- _PROMPT_
Below are records to repeat exactly. Omit the pictures from the copy.

── SUPPLIED INFORMATION ──

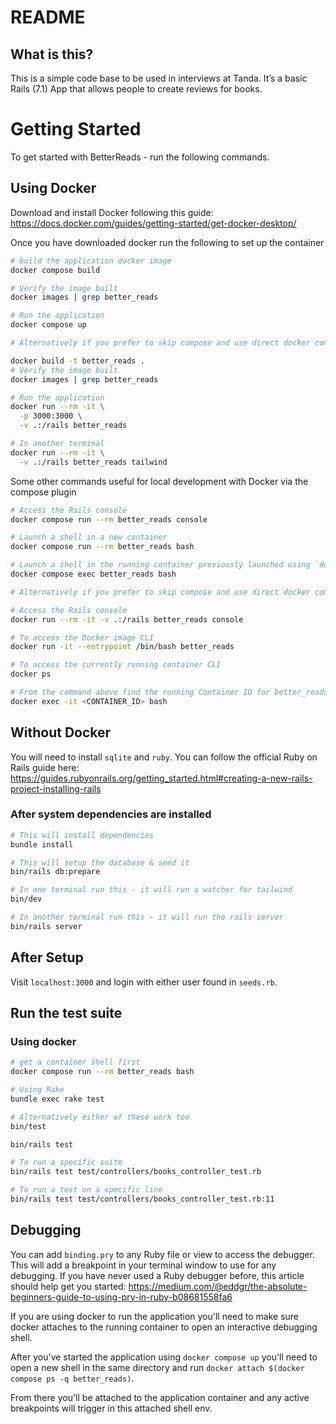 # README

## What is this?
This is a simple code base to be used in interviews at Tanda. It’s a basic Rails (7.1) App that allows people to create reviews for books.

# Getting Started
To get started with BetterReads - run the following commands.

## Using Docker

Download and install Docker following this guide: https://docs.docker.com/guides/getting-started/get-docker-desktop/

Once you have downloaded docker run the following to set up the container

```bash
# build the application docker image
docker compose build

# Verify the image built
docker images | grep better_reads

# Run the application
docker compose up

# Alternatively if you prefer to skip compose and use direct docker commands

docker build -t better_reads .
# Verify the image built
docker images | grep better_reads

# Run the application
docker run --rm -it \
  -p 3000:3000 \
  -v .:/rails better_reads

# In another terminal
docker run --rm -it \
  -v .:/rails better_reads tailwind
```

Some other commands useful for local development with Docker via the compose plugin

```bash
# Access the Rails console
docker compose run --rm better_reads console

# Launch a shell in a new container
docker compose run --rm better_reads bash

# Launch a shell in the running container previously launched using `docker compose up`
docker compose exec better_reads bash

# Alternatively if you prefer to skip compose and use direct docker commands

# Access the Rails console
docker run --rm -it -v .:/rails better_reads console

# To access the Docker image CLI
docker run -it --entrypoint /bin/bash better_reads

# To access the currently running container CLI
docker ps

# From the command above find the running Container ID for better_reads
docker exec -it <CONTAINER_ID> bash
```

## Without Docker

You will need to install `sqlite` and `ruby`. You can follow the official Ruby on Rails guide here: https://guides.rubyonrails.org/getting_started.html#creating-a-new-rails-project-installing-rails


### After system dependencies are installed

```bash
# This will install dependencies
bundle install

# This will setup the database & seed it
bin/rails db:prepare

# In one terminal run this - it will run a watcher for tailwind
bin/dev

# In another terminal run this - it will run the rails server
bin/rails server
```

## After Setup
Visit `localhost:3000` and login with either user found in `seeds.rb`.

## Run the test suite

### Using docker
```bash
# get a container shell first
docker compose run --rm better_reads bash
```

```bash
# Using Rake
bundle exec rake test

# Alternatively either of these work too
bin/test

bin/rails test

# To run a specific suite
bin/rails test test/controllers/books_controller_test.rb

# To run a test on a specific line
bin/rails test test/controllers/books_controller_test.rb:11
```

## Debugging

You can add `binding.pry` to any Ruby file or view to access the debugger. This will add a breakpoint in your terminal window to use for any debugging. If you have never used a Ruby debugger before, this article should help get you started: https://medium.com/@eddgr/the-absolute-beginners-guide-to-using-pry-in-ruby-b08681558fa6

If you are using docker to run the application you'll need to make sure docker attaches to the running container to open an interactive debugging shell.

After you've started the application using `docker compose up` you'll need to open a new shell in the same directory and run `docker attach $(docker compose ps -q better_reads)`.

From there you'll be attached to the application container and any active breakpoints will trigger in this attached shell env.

───

- _RESULT BELOW_
 # README

## What is this?
This is a simple code base to be used in interviews at Tanda. It’s a basic Rails (7.1) App that allows people to create reviews for books.

# Getting Started
To get started with BetterReads - run the following commands.

## Using Docker

Download and install Docker following this guide: https://docs.docker.com/guides/getting-started/get-docker-desktop/

Once you have downloaded docker run the following to set up the container

```bash
# build the application docker image
docker compose build

# Verify the image built
docker images | grep better_reads

# Run the application
docker compose up

# Alternatively if you prefer to skip compose and use direct docker commands

docker build -t better_reads .
# Verify the image built
docker images | grep better_reads

# Run the application
docker run --rm -it \
  -p 3000:3000 \
  -v .:/rails better_reads

# In another terminal
docker run --rm -it \
  -v .:/rails better_reads tailwind
```

Some other commands useful for local development with Docker via the compose plugin

```bash
# Access the Rails console
docker compose run --rm better_reads console

# Launch a shell in a new container
docker compose run --rm better_reads bash

# Launch a shell in the running container previously launched using `docker compose up`
docker compose exec better_reads bash

# Alternatively if you prefer to skip compose and use direct docker commands

# Access the Rails console
docker run --rm -it -v .:/rails better_reads console

# To access the Docker image CLI
docker run -it --entrypoint /bin/bash better_reads

# To access the currently running container CLI
docker ps

# From the command above find the running Container ID for better_reads
docker exec -it <CONTAINER_ID> bash
```

## Without Docker

You will need to install `sqlite` and `ruby`. You can follow the official Ruby on Rails guide here: https://guides.rubyonrails.org/getting_started.html#creating-a-new-rails-project-installing-rails


### After system dependencies are installed

```bash
# This will install dependencies
bundle install

# This will setup the database & seed it
bin/rails db:prepare

# In one terminal run this - it will run a watcher for tailwind
bin/dev

# In another terminal run this - it will run the rails server
bin/rails server
```

## After Setup
Visit `localhost:3000` and login with either user found in `seeds.rb`.

## Run the test suite

### Using docker
```bash
# get a container shell first
docker compose run --rm better_reads bash
```

```bash
# Using Rake
bundle exec rake test

# Alternatively either of these work too
bin/test

bin/rails test

# To run a specific suite
bin/rails test test/controllers/books_controller_test.rb

# To run a test on a specific line
bin/rails test test/controllers/books_controller_test.rb:11
```

## Debugging

You can add `binding.pry` to any Ruby file or view to access the debugger. This will add a breakpoint in your terminal window to use for any debugging. If you have never used a Ruby debugger before, this article should help get you started: https://medium.com/@eddgr/the-absolute-beginners-guide-to-using-pry-in-ruby-b08681558fa6

If you are using docker to run the application you'll need to make sure docker attaches to the running container to open an interactive debugging shell.

After you've started the application using `docker compose up` you'll need to open a new shell in the same directory and run `docker attach $(docker compose ps -q better_reads)`.

From there you'll be attached to the application container and any active breakpoints will trigger in this attached shell env.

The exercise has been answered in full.